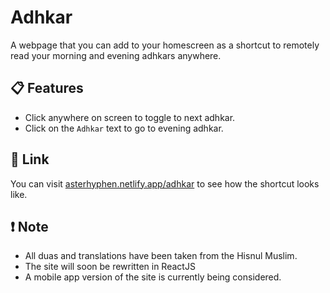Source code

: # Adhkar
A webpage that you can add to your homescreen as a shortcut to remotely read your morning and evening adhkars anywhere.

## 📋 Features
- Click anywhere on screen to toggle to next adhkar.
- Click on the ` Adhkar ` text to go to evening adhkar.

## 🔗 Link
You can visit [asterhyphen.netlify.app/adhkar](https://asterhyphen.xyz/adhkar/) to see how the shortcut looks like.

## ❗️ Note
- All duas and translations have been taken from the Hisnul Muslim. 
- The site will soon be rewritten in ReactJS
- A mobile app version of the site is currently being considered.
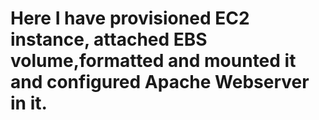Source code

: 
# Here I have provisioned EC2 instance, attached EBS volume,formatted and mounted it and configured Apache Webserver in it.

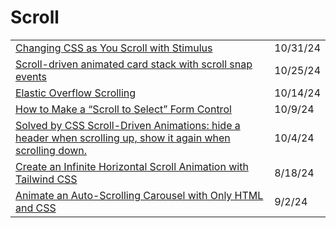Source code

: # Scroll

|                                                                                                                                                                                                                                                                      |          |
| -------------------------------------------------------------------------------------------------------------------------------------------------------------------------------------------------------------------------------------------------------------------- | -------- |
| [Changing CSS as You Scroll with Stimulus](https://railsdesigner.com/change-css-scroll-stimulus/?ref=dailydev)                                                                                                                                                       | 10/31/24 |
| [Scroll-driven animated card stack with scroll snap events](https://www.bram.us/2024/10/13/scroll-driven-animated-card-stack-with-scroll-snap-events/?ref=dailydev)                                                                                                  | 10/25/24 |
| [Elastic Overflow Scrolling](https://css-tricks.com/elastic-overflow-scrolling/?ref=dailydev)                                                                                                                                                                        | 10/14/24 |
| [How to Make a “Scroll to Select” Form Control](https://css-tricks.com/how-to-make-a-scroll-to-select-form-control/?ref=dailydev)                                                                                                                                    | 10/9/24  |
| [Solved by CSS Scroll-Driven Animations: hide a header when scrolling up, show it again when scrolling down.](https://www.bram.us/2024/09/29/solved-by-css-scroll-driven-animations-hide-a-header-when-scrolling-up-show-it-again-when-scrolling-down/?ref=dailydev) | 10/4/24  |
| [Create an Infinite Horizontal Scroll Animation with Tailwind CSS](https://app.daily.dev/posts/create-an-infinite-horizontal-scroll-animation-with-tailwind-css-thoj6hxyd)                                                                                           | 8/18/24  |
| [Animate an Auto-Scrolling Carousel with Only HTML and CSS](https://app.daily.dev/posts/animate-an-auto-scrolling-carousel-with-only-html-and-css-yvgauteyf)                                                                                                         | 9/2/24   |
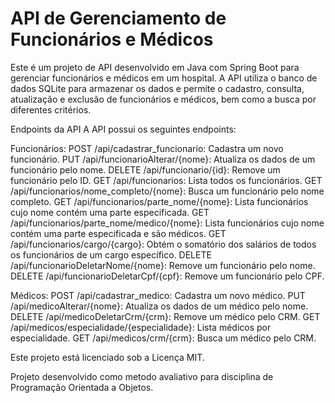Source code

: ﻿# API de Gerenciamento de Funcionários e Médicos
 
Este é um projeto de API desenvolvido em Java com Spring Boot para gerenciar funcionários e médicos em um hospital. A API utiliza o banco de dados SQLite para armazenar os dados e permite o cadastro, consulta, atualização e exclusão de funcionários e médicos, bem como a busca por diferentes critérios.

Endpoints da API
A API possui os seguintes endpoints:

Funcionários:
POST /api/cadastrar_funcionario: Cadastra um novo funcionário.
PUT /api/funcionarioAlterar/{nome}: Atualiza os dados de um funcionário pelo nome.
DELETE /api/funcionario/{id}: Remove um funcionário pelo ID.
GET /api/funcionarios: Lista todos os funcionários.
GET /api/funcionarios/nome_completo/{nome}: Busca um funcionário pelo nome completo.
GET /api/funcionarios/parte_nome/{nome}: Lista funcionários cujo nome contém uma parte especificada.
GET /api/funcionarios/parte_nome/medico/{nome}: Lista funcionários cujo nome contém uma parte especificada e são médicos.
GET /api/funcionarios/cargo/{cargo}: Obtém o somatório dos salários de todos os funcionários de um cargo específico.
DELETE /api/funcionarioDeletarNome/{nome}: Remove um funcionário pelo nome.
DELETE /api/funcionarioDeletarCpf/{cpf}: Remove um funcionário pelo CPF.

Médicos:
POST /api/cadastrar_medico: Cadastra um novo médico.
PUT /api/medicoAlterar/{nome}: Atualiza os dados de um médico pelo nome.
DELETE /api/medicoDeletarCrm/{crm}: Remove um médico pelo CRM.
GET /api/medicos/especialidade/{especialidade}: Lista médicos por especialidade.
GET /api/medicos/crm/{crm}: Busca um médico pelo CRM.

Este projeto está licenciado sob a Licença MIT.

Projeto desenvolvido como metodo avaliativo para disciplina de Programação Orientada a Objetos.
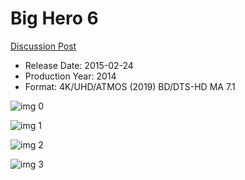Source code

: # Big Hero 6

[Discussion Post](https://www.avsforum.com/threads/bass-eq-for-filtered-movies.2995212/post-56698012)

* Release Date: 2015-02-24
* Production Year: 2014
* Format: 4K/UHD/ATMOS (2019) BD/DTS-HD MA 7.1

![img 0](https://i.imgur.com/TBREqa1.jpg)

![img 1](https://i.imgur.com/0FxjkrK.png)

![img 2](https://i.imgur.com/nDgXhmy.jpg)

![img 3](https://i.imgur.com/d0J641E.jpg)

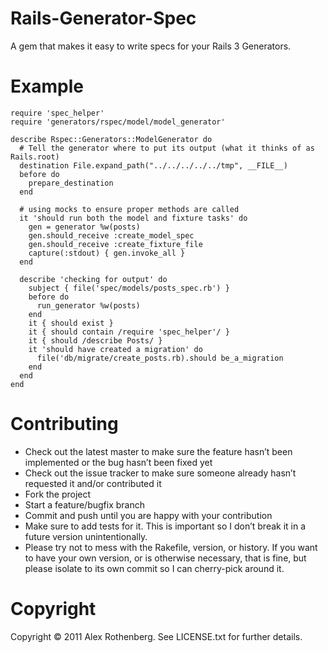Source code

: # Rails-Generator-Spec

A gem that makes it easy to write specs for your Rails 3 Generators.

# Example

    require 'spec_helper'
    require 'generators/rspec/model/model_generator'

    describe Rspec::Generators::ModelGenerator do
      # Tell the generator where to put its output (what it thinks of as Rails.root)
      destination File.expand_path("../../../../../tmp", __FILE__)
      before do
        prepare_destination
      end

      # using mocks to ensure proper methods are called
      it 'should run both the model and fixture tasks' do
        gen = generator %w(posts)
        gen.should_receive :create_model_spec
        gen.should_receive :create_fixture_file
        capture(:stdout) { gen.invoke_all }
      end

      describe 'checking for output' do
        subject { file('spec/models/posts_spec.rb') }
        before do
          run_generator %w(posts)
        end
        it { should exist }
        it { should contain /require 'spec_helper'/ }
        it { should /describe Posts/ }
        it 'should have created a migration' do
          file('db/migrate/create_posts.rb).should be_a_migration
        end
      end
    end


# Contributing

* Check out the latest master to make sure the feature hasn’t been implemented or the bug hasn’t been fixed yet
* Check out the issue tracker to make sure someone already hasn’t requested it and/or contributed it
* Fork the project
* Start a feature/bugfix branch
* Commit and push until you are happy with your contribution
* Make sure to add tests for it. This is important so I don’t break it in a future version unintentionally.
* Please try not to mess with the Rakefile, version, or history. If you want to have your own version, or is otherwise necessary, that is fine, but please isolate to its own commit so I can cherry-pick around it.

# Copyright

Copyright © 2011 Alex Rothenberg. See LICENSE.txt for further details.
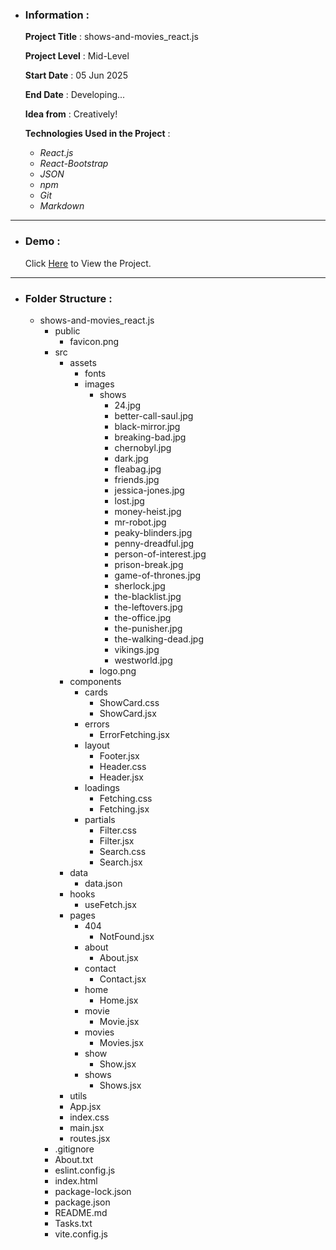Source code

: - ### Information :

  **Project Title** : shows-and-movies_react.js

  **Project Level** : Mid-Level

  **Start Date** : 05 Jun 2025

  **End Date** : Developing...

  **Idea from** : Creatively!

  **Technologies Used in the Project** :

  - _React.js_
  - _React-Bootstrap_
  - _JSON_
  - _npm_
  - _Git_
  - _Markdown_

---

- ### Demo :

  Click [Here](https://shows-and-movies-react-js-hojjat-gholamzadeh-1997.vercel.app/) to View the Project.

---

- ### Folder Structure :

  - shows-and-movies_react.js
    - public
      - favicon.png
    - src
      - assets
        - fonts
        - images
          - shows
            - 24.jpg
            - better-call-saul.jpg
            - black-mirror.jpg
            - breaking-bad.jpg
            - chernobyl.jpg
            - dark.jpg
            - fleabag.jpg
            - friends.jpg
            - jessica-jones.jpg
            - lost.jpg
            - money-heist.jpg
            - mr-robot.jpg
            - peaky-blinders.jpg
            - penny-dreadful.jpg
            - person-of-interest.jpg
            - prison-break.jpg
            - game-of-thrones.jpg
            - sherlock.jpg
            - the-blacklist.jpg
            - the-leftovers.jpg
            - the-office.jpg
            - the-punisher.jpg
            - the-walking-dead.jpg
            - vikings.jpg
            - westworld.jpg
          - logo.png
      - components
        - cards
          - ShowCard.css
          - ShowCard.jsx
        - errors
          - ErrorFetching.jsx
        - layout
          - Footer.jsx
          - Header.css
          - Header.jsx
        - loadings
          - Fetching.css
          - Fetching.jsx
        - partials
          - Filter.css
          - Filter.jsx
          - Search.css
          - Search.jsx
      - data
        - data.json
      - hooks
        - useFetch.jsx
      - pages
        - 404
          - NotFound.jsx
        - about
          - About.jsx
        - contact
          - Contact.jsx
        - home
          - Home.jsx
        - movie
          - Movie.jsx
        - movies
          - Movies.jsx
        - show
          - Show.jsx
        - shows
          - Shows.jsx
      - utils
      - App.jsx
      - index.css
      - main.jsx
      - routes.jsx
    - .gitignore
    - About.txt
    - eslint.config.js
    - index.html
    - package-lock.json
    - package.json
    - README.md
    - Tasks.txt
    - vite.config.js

_WORK INSTRUCTIONS_. Write out the records above exactly. Begin with the first line, end with the line holding "- Click anywhere", and drop the pictures.

_WRITTEN ANSWER_.
Source code

: # Adhkar
A webpage that you can add to your homescreen as a shortcut to remotely read your morning and evening adhkars anywhere.

## 📋 Features
- Click anywhere on screen to toggle to next adhkar.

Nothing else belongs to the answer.